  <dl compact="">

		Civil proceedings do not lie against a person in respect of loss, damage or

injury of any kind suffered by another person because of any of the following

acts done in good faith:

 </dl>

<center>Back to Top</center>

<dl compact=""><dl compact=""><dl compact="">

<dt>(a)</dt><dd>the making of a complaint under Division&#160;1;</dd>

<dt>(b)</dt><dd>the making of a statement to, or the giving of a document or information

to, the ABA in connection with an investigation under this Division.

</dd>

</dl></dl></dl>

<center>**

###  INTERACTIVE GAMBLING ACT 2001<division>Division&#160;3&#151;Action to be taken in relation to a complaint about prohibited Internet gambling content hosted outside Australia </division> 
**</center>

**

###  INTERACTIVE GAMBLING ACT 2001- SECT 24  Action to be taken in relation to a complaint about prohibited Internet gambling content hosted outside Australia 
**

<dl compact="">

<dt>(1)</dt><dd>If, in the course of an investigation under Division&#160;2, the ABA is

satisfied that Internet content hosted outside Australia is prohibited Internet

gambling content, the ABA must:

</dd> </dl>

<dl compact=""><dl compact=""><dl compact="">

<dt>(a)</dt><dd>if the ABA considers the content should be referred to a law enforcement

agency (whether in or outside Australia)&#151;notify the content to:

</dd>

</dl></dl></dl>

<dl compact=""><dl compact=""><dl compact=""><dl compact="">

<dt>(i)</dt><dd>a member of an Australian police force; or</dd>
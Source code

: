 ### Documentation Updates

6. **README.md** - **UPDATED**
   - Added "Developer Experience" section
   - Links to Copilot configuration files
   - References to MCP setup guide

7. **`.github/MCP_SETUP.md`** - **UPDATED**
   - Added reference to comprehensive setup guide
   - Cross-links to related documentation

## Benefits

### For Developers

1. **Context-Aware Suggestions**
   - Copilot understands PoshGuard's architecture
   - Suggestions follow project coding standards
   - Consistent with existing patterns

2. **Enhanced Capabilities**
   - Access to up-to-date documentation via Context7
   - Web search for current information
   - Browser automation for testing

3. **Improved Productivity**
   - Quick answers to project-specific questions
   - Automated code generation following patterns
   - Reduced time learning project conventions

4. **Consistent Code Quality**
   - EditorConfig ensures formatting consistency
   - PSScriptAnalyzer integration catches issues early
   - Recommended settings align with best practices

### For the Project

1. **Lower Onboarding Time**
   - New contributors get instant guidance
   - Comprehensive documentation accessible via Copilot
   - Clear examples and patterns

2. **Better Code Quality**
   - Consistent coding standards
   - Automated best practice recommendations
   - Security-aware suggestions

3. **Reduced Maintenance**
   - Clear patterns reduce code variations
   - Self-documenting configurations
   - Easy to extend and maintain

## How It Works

# # # # #

* WHAT THE TASK REQUIRES
Could you transcribe the entries above word for word, from the line with "agency (whether in" down to the line with "6. **README.md** - **UPDATED**", keeping both?

* REPLY
agency (whether in or outside Australia)&#151;notify the content to:

</dd>

</dl></dl></dl>

<dl compact=""><dl compact=""><dl compact=""><dl compact="">

<dt>(i)</dt><dd>a member of an Australian police force; or</dd>
Source code

: ### Documentation Updates

6. **README.md** - **UPDATED**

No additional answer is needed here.